Mbak Patsy berdiri di kejauhan, kopernya bersandar miring hanya pada tiga roda. Wajahnya tetap cerah, meski pagi itu belum sepenuhnya bersahabat. Di tangannya tergenggam selembar jadwal tradeshow yang padat, seperti hari-hari sebelumnya.
Jadwal kami kerap bersinggungan karena sama-sama bergerak di bidang jewelry. Kadang berbeda negara, tapi jauh lebih sering langkah kami berakhir di tempat yang sama, entah karena rencana atau hanya kebetulan yang sungguh manis.

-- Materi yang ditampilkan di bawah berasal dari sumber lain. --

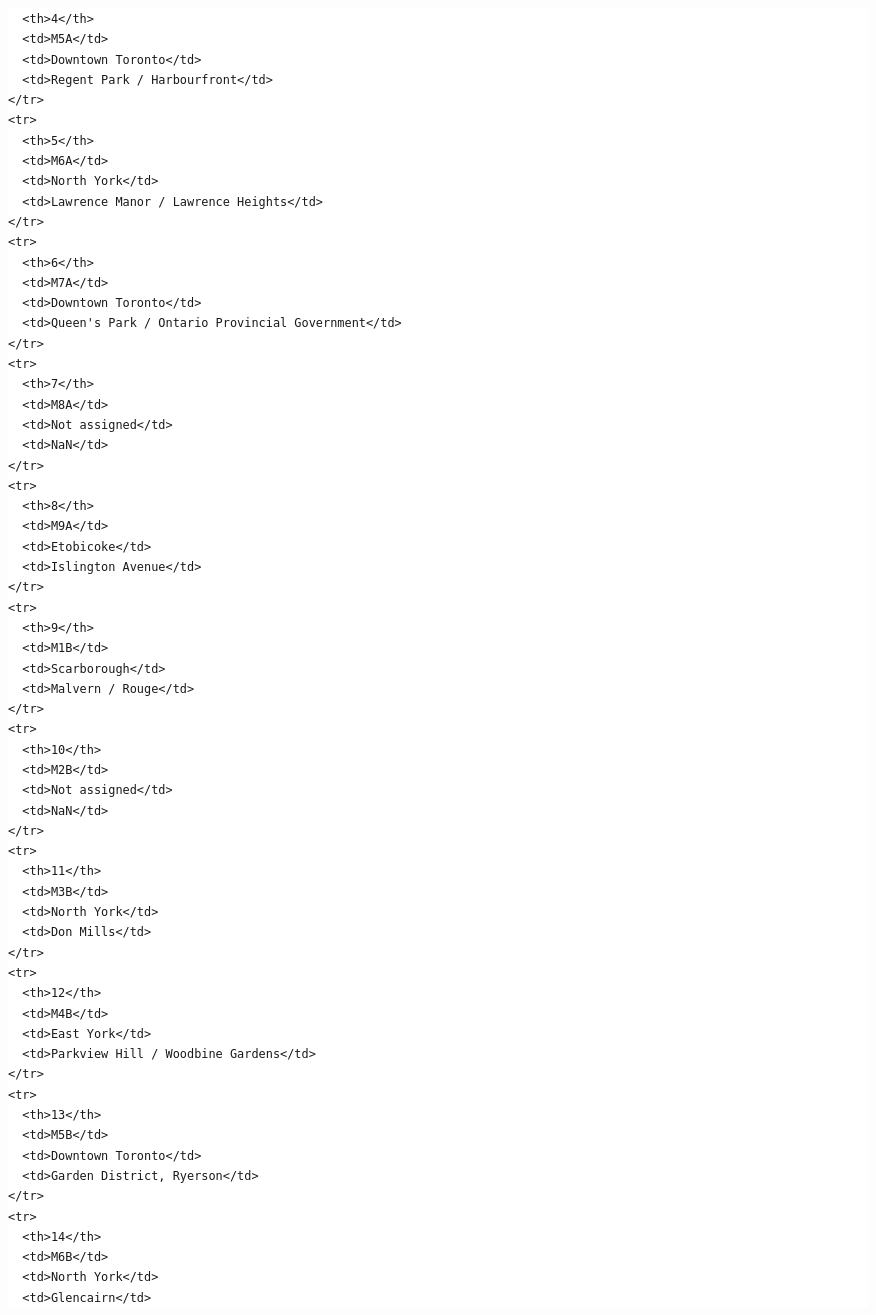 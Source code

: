       <th>4</th>
      <td>M5A</td>
      <td>Downtown Toronto</td>
      <td>Regent Park / Harbourfront</td>
    </tr>
    <tr>
      <th>5</th>
      <td>M6A</td>
      <td>North York</td>
      <td>Lawrence Manor / Lawrence Heights</td>
    </tr>
    <tr>
      <th>6</th>
      <td>M7A</td>
      <td>Downtown Toronto</td>
      <td>Queen's Park / Ontario Provincial Government</td>
    </tr>
    <tr>
      <th>7</th>
      <td>M8A</td>
      <td>Not assigned</td>
      <td>NaN</td>
    </tr>
    <tr>
      <th>8</th>
      <td>M9A</td>
      <td>Etobicoke</td>
      <td>Islington Avenue</td>
    </tr>
    <tr>
      <th>9</th>
      <td>M1B</td>
      <td>Scarborough</td>
      <td>Malvern / Rouge</td>
    </tr>
    <tr>
      <th>10</th>
      <td>M2B</td>
      <td>Not assigned</td>
      <td>NaN</td>
    </tr>
    <tr>
      <th>11</th>
      <td>M3B</td>
      <td>North York</td>
      <td>Don Mills</td>
    </tr>
    <tr>
      <th>12</th>
      <td>M4B</td>
      <td>East York</td>
      <td>Parkview Hill / Woodbine Gardens</td>
    </tr>
    <tr>
      <th>13</th>
      <td>M5B</td>
      <td>Downtown Toronto</td>
      <td>Garden District, Ryerson</td>
    </tr>
    <tr>
      <th>14</th>
      <td>M6B</td>
      <td>North York</td>
      <td>Glencairn</td>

Pagi itu seharusnya terasa berat bagi mbak Patsy, tapi dari cara dia menertawakan kopernya yang pincang justru membuka ruang dalam diri saya. Ruang untuk diam, untuk merasa dan untuk benar-benar mengamati tentang musibah tersebut.
Saya melihat Chloe berlari kecil menghampiri mbak Patsy yang menyambutnya dengan tawa yang ringan dan tangan yang terbuka. Tiga roda yang tetap menggelinding, dua gelak tawa, dan satu kehangatan yang memeluk pagi itu.

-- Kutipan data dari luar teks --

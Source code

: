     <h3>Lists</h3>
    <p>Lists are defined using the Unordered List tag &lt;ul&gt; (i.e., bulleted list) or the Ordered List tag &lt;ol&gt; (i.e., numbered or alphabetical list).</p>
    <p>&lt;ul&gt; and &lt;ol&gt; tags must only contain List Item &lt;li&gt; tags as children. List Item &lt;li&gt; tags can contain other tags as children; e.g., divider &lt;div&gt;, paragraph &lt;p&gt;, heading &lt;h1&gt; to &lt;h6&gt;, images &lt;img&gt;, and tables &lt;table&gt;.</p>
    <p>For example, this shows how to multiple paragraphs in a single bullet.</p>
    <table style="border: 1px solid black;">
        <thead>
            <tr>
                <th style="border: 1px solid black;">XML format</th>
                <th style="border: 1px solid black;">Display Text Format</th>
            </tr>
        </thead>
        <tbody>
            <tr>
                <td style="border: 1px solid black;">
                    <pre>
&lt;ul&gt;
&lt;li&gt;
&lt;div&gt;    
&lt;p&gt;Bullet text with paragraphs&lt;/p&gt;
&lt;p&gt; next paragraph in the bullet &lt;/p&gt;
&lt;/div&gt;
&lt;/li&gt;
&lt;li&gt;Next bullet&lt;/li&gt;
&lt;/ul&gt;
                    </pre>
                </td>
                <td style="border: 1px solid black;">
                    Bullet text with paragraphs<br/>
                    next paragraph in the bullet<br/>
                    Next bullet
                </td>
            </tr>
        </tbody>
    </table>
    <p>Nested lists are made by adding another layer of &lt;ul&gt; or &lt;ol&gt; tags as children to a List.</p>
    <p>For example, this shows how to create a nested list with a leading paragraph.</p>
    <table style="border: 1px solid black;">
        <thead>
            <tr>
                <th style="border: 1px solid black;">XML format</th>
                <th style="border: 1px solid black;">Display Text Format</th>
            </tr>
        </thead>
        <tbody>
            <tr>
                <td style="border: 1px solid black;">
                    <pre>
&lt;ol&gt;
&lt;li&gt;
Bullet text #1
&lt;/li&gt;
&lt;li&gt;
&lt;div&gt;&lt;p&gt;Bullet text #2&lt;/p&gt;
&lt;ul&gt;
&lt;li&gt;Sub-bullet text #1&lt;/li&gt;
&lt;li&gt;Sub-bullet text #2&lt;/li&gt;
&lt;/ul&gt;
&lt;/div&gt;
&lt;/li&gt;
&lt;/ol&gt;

Mungkin hidup bukan tentang berapa banyak tempat yang kita datangi, tapi seberapa dalam kita hadir di tempat kita berpijak. Bukan tentang jumlah stempel di passport, tapi tentang seberapa lembut kita merawat diri di antara jeda-jeda kecil.
Roda yang lepas mengingatkan bahwa kita tak perlu selalu utuh untuk tetap berjalan. Hari itu, saya belajar satu hal dari mbak Patsy bahwa yang membuat perjalanan layak dikenang bukan kesempurnaannya, tapi cara kita tertawa pada hal-hal kecil yang tak sempurna.
“Joy doesn’t wait for everything to be whole. It slips in through what’s broken, carried by those who keep walking anyway.”
Part 12.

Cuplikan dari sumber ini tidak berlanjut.